Your financial behavior is not limited only to loans or interactions you have with banks or financial institutions.
How you pay your debts with any public or private entity is going to be part of your Credit Score, this includes the payment of your telephone bill, cable, university fees, condominium, and any other service you have to pay monthly.
Learn to liquidate and use your debt
Unless you’re going to apply for credit immediately, it’s important to reduce your debt promptly.
It is also imperative that you take into account how you use your credit.
There is a concept that experts call Credit utilization ratio, which is the amount of credit you should use based on the credit you have available.
Let’s put it simply.
If you add all your credit cards and loans available in banks you can get into debt for a total of $20000, it is recommended that you use only 20% which would be $4000.
To get a more accurate idea of what your credit utilization ratio is, take a look at your credit cards over the last 12 months and average the balances.
The result will be the USD credit you’ve been using in the last few months, and when you compare it to the total credit available on all cards you’ll get the percentage result.
Usually, the algorithms that define your credit score give a weight of up to 30% to your credit utilization ratio, so you must take actions that positively affect this number.
We advise you the following:
- Liquid as much as possible in your large debts.
- Keep your credit card balances as low as possible.
- Ask for increases to your credit card limits whenever you can.
- Don’t incur debts or credit accounts you don’t need.
Having credit accounts you don’t need can negatively affect your Score credit as you are usually tempted to spend more and accumulate debt.
Keep unused credit cards active
Some people recommend eliminating credit cards you don’t plan to use, but keeping the cards active is a good idea as long as you don’t charge an annual maintenance fee.
The reason for this advice is simple the more credit you have available, the broader your Credit utilization ratio, so by eliminating a credit card you lose part of your maximum credit, and the ratio, therefore, becomes less USD.
Check your credit reports frequently
There are three credit reporting bureau, Equifax, TransUnion, and Experian. You must evaluate the reports they offer you from time to time and verify that all the detailed information is correct.
It is also important that you open a dispute in case there is any error or anomaly regarding the information so that it can be corrected immediately.
Don’t apply for more than one credit at a time
Okay, while your credit cards help make it easier to maintain a Credit utilization ratio at an adequate percentage, loans negatively affect your Credit score by creating what is known as a hard inquiry.
These applications, rejected or not, will stay on your record for 2 years, and the possibility of being rejected if you already have another open credit is quite high.
Therefore, improving your Credit Score quickly is not necessarily impossible but it is necessary to take into consideration your behavior and financial habits so that you can make better decisions and attitudes that increase your three digits.
In some cases you will need more time to recover and clear your history, however, if so far you have not entered any negative elements to your Score, it is advisable to simply establish patterns of behavior.

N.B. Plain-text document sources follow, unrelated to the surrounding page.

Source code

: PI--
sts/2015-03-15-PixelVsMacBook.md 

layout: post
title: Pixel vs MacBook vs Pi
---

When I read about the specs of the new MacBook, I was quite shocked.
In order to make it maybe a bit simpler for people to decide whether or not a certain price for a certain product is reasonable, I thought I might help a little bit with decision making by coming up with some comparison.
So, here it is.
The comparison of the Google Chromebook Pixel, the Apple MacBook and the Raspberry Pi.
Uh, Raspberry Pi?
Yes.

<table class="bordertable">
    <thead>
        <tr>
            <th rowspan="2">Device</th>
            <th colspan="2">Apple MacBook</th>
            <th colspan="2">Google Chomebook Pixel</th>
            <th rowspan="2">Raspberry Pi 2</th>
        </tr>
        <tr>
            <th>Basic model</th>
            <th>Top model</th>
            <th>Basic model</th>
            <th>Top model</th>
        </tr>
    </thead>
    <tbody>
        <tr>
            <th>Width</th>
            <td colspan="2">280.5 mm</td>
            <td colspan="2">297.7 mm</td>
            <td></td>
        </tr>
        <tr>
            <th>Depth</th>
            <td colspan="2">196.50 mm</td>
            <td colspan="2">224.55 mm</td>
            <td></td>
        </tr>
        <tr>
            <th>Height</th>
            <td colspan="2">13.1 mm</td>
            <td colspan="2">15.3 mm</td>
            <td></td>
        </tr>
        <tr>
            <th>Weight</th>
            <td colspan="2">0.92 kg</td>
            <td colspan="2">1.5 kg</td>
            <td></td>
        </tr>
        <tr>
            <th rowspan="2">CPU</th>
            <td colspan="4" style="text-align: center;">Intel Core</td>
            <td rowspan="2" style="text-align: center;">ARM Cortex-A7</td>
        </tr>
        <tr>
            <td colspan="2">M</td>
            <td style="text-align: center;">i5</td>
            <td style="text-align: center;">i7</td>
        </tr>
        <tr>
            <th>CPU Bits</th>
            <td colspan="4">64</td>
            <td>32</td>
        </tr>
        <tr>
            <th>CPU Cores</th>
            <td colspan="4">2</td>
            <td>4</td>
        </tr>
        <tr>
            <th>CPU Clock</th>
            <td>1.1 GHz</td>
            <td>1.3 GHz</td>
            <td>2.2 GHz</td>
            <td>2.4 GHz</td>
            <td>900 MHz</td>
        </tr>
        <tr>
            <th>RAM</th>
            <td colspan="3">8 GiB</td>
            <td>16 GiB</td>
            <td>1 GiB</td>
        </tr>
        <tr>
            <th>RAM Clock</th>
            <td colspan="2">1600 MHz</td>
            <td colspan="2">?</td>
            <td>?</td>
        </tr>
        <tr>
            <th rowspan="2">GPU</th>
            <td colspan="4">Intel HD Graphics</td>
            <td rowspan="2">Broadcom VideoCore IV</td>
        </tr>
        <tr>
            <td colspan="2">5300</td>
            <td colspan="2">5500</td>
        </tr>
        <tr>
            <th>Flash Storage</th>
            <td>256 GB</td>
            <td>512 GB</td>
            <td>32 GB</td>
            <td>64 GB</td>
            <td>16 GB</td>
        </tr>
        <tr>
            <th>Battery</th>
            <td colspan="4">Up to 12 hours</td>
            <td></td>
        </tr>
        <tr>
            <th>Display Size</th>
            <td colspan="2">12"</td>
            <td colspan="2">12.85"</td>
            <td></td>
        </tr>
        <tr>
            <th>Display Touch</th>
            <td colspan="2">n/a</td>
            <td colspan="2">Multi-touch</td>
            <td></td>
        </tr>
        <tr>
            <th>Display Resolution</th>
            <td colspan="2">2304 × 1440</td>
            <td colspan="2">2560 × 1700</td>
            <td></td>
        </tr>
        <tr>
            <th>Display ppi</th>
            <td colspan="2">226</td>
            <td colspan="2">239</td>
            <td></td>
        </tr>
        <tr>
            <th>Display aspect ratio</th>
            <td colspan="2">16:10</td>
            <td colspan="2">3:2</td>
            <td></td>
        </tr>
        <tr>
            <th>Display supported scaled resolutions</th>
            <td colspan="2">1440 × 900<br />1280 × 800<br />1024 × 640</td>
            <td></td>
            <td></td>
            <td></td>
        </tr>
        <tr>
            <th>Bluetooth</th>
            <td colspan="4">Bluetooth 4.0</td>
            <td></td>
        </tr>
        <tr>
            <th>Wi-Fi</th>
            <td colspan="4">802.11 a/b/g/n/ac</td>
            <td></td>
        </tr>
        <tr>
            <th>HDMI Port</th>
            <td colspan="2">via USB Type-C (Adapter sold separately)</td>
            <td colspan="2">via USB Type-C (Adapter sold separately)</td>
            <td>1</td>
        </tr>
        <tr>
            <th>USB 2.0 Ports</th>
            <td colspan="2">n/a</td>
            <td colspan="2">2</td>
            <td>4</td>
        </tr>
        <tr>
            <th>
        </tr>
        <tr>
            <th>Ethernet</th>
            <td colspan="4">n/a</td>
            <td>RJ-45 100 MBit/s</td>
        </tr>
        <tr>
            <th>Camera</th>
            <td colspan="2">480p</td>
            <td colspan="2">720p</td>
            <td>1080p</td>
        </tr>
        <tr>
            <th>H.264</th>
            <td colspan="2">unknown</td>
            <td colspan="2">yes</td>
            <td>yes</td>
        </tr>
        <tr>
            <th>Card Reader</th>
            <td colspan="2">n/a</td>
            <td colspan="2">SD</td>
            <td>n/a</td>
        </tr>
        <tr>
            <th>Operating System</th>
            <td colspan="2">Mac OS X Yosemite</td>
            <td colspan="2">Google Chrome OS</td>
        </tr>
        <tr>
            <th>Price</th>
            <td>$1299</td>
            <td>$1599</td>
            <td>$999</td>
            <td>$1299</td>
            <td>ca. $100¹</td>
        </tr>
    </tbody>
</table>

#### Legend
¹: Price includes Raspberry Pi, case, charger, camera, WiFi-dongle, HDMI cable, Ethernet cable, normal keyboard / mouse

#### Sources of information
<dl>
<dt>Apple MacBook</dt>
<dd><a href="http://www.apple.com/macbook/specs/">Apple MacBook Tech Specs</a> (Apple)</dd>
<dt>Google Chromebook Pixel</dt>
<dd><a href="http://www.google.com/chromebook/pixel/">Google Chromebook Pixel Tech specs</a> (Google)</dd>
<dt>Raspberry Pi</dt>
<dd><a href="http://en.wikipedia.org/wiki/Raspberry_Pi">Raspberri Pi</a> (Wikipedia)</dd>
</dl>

So let’s close this blog with a few final tips:
- Establish fixed payment patterns so that you never fall behind in paying your bills or debts.
- Make sure you don’t open two credit accounts at the same time.
- Use your credit cards only when necessary or you can make an immediate payment so that it does not affect your credit utilization ratio.
Finally, we recommend you to gradually build up an emergency fund.
This will have a double function: firstly, it will support you so that you don’t have to depend on your available credit, and secondly, it will work to improve your cash flow when calculating your financial status.